What upgrades change (and why it matters)
Proxmox upgrades are deceptively “one click.” Under that click: a new kernel, new QEMU, updated storage stacks (ZFS, Ceph clients/daemons if you run them), new NIC drivers, new defaults, and occasionally new behaviors around cgroups, scheduling, and power management.
Performance regressions after upgrades typically fall into these buckets:
- Kernel/driver changes: different default I/O scheduler, NIC offload behavior, IRQ handling, CPU frequency governor, or a driver regression.
- Storage stack changes: ZFS version changes affecting ARC behavior or sync write handling; Ceph version changes shifting recovery/backfill behavior.
- VM hardware config drift: controller types, cache modes, iothreads, ballooning, or CPU model changes.
- Cluster services: corosync latency sensitivity, time sync issues, or “helpful” watchdog behavior.
- New background work: scrubs/resilvers, Ceph rebalancing, SMART scans, pvestatd polling, log storms.

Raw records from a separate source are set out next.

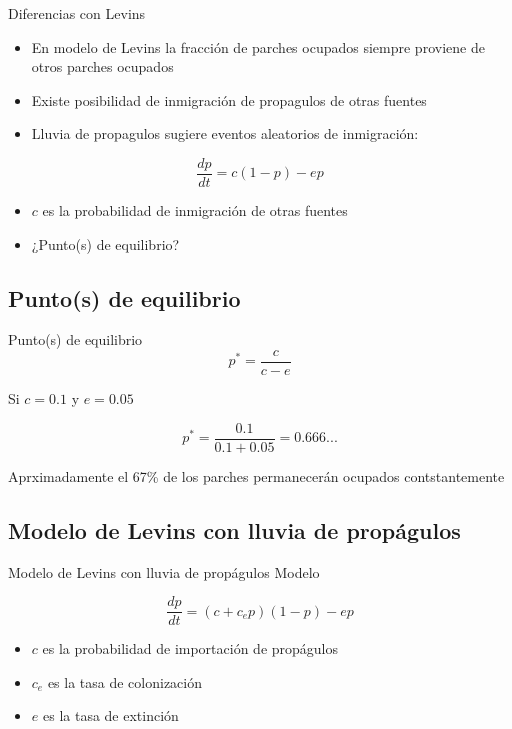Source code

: \documentclass[
  11pt,
  ignorenonframetext,
]{beamer}
\begin{document}
\begin{frame}{Diferencias con Levins}
\begin{itemize}
\item
  En modelo de Levins la fracción de parches ocupados siempre proviene
  de otros parches ocupados
\item
  Existe posibilidad de inmigración de propagulos de otras fuentes
\item
  Lluvia de propagulos sugiere eventos aleatorios de inmigración:
\end{itemize}

\[\frac{dp}{dt} = c (1-p) - ep\]

\begin{itemize}
\item
  \(c\) es la probabilidad de inmigración de otras fuentes
\item
  ¿Punto(s) de equilibrio?
\end{itemize}
\end{frame}

\subsection{Punto(s) de equilibrio}\label{puntos-de-equilibrio-1}

\begin{frame}{Punto(s) de equilibrio}
\[p^* = \frac{c}{c-e}\]

Si \(c = 0.1\) y \(e = 0.05\)

\[p^* = \frac{0.1}{0.1+0.05} = 0.666...\]

Aprximadamente el 67\% de los parches permanecerán ocupados
contstantemente
\end{frame}

\subsection{Modelo de Levins con lluvia de
propágulos}\label{modelo-de-levins-con-lluvia-de-propuxe1gulos}

\begin{frame}{Modelo de Levins con lluvia de propágulos}
Modelo

\[\frac{dp}{dt} = (c + c_e p)(1-p) - ep\]

\begin{itemize}
\item
  \(c\) es la probabilidad de importación de propágulos
\item
  \(c_e\) es la tasa de colonización
\item
  \(e\) es la tasa de extinción
\end{itemize}
\end{frame}
\end{document}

Upgrades also expose existing sins. Your platform may have been surviving on lucky caching, quiet underutilization, or a driver quirk that happened to be beneficial. Upgrades remove that luck.

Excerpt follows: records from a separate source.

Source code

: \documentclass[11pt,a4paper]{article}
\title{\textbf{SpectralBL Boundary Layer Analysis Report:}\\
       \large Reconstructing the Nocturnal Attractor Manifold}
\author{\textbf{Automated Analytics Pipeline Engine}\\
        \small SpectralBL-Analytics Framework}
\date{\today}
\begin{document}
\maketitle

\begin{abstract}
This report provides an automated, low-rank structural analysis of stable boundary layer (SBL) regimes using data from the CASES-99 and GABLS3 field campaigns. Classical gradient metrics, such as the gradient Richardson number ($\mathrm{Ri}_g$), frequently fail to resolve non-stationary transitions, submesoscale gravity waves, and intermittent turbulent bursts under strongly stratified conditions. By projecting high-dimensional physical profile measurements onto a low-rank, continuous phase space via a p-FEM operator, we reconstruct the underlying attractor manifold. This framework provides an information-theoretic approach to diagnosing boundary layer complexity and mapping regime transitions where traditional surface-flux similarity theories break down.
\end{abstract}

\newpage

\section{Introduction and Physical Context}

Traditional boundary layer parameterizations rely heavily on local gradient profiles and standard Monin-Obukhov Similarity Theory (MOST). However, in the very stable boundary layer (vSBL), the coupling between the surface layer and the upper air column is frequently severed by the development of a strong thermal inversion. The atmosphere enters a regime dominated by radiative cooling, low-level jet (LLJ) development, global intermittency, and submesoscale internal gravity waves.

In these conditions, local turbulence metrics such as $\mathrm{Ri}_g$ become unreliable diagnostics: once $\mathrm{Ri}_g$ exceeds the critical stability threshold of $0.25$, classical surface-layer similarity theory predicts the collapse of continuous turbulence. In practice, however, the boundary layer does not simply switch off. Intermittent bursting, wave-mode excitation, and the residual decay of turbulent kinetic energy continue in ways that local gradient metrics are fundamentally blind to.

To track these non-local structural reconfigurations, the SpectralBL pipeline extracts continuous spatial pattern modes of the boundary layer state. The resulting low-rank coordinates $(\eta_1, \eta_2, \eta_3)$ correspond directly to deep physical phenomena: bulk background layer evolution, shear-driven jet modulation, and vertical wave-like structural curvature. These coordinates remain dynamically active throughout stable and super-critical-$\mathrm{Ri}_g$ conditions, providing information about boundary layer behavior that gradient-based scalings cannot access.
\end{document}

One quote worth keeping on your wall:
“Hope is not a strategy.” — James Cameron
That applies to upgrades too: treat them like change management, not a vibe.
Interesting facts and historical context
- KVM landed in Linux in 2007, and it won largely because it was “just” the Linux kernel doing virtualization, not a separate hypervisor world.
- Virtio was designed to avoid emulating slow legacy hardware. When virtio drivers are missing or mismatched, you can see 10× differences on storage and NIC throughput.
- ZFS came to Linux via a port (OpenZFS), and it’s famous for data integrity—but also for being sensitive to RAM, sync write patterns, and mis-tuned datasets.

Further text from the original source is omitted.